What is needed »
In the entries below, find each line with the word "cpib" and pull it out.

Collected data:
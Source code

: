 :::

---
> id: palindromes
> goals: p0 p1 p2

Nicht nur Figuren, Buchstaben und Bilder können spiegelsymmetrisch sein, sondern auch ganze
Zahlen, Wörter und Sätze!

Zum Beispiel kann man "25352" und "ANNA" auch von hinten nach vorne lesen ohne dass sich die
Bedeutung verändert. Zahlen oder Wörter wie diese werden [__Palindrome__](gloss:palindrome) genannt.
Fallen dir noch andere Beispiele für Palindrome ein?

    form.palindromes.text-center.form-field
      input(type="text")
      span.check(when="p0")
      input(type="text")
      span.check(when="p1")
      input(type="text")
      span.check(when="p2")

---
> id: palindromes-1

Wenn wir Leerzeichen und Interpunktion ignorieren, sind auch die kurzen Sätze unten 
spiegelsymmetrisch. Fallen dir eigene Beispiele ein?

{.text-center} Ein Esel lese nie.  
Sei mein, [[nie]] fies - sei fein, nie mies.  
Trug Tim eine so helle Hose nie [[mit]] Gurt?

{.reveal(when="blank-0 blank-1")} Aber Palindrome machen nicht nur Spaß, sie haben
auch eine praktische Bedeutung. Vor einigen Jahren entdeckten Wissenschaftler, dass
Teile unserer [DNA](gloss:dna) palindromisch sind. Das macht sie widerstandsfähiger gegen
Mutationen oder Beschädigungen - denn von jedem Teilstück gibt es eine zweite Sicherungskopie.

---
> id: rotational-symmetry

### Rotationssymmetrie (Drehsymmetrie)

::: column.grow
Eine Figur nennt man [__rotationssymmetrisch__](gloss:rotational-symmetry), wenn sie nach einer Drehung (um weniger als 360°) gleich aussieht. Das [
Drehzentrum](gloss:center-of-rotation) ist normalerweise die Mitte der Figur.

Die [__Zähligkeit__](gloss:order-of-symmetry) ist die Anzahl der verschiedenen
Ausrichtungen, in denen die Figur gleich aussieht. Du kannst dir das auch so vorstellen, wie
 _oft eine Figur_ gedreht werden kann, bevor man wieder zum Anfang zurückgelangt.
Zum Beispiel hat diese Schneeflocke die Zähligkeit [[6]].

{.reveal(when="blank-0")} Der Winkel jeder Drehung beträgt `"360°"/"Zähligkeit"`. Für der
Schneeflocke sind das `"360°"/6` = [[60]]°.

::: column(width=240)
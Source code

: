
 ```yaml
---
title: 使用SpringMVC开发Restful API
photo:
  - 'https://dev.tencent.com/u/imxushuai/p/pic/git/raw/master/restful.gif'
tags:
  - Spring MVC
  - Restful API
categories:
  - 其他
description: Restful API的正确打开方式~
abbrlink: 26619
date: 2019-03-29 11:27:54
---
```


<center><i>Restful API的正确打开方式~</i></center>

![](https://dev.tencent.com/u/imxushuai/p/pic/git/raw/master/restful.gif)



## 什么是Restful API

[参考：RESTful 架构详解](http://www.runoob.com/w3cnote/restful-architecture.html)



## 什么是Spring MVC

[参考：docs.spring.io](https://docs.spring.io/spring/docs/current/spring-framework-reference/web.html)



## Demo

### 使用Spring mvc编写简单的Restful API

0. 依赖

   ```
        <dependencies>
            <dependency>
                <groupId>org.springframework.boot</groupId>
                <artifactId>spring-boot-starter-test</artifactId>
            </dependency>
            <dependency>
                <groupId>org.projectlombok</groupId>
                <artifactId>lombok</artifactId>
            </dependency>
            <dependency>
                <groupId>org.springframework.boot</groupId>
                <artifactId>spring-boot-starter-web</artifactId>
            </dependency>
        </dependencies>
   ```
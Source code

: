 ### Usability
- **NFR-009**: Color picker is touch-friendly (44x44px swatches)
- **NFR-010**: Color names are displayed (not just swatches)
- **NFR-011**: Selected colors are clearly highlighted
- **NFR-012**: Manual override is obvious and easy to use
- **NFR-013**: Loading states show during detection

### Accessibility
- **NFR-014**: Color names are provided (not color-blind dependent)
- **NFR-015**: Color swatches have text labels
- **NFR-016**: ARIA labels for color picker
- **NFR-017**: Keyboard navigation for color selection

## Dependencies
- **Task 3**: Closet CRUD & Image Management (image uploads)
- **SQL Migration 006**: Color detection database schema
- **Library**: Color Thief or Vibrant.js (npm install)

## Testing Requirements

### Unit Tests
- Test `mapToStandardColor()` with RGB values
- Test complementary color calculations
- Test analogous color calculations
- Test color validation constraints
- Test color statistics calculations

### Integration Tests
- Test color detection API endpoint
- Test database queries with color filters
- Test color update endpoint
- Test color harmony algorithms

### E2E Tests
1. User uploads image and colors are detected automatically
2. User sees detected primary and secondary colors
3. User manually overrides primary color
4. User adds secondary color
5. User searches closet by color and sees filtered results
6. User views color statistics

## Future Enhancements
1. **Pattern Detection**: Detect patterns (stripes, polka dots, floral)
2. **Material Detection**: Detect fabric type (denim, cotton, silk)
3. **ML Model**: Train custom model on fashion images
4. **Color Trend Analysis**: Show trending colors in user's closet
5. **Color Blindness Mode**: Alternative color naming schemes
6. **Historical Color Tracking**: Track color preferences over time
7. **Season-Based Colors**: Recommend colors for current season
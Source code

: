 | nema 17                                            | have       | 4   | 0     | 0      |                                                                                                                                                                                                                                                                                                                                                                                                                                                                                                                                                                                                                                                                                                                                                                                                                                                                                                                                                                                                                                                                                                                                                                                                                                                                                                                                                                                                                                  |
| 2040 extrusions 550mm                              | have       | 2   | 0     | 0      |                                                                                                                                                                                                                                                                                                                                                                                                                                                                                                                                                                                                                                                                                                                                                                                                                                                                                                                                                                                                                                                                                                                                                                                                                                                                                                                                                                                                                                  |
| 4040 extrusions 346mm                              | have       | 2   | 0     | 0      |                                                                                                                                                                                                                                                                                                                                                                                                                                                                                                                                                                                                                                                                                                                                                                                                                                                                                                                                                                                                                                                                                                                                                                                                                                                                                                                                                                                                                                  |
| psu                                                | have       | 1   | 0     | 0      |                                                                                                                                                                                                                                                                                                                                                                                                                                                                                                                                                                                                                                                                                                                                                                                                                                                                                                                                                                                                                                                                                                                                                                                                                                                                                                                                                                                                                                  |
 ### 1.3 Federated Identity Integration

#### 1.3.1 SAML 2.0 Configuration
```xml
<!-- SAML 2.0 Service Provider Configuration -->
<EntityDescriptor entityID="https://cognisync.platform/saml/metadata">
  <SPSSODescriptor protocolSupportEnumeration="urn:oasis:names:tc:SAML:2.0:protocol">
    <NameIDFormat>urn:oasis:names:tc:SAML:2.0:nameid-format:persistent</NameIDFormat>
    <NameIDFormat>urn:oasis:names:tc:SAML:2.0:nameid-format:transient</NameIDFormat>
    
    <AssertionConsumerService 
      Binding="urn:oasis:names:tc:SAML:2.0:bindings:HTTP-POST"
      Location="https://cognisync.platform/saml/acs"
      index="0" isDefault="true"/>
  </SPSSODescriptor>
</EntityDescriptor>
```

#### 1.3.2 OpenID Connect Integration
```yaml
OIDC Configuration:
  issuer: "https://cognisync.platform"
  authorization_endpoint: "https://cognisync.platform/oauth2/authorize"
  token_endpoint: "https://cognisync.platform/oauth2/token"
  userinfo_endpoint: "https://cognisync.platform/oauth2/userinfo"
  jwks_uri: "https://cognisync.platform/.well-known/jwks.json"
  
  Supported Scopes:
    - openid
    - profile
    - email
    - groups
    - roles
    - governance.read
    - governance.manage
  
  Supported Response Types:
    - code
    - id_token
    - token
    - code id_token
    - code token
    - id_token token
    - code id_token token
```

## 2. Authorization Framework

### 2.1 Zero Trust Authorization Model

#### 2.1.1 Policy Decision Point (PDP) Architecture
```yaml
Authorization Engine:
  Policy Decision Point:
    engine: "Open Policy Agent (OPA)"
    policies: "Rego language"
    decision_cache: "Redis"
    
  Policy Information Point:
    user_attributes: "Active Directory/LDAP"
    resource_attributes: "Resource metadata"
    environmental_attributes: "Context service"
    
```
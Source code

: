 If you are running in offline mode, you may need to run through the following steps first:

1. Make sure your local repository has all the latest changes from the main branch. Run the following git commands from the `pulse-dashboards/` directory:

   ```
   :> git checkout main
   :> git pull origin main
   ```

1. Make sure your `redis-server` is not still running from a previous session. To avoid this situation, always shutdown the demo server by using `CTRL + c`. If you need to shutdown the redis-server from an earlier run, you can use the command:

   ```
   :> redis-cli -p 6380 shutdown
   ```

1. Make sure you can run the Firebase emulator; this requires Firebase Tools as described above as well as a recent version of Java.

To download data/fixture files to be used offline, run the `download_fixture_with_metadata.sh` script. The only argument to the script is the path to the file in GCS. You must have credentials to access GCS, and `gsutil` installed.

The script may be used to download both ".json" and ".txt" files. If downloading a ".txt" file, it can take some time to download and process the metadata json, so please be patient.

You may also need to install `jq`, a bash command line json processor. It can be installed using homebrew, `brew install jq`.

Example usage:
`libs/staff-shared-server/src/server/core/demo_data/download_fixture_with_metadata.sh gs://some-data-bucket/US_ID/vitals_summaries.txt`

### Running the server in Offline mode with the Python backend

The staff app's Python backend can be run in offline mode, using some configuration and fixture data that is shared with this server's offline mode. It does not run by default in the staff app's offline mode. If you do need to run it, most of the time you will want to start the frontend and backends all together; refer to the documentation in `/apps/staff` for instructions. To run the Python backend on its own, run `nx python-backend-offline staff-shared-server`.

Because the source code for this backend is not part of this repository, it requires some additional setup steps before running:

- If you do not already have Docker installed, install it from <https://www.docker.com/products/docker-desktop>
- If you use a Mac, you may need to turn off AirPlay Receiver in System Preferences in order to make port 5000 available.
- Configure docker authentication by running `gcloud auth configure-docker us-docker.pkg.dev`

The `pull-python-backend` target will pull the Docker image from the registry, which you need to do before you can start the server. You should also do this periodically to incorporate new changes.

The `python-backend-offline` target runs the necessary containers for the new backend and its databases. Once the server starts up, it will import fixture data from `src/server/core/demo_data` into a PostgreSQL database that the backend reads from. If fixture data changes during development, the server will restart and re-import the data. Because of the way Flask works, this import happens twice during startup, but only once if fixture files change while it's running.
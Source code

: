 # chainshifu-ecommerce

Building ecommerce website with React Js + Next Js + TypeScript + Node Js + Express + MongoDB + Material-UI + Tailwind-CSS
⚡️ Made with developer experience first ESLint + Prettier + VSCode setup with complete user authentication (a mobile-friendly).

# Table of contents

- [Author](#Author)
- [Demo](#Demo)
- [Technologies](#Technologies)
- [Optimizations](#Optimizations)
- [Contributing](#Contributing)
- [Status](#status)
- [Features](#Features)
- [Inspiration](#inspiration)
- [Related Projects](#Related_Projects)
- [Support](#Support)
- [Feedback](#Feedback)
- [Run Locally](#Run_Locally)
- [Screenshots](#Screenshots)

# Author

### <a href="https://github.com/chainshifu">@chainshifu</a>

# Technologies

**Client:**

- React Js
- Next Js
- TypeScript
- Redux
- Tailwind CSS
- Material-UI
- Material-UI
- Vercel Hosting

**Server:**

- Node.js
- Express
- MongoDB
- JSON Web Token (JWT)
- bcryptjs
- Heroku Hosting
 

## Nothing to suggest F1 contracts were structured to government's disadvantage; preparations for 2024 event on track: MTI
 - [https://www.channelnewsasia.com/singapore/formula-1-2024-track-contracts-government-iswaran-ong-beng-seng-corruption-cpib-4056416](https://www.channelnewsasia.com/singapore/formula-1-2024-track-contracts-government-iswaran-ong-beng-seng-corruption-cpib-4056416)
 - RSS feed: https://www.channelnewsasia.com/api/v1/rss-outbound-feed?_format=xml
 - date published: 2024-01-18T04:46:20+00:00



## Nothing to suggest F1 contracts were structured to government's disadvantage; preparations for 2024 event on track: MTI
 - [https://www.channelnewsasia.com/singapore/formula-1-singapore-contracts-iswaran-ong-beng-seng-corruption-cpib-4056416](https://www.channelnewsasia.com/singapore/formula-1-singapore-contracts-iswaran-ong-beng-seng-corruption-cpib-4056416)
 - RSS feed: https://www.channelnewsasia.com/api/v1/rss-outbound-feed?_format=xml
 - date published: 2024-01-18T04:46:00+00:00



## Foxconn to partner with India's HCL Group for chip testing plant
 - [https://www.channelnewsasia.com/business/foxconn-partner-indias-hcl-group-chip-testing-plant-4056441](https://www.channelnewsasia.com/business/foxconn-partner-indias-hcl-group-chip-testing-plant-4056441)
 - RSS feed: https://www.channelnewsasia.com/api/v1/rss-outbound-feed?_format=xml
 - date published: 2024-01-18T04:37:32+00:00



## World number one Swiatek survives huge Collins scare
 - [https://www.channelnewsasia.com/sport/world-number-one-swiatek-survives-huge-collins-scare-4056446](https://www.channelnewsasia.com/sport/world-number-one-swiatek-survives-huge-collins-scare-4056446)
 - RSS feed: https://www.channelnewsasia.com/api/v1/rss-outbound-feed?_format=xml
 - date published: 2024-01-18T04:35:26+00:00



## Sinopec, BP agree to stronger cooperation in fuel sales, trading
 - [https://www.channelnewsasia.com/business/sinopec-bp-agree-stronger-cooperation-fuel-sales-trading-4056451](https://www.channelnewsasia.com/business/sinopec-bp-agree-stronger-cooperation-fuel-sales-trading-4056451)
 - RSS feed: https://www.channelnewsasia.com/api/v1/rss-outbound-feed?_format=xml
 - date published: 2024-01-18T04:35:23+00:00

Task output »
 - [https://www.channelnewsasia.com/singapore/formula-1-2024-track-contracts-government-iswaran-ong-beng-seng-corruption-cpib-4056416](https://www.channelnewsasia.com/singapore/formula-1-2024-track-contracts-government-iswaran-ong-beng-seng-corruption-cpib-4056416)
 - [https://www.channelnewsasia.com/singapore/formula-1-singapore-contracts-iswaran-ong-beng-seng-corruption-cpib-4056416](https://www.channelnewsasia.com/singapore/formula-1-singapore-contracts-iswaran-ong-beng-seng-corruption-cpib-4056416)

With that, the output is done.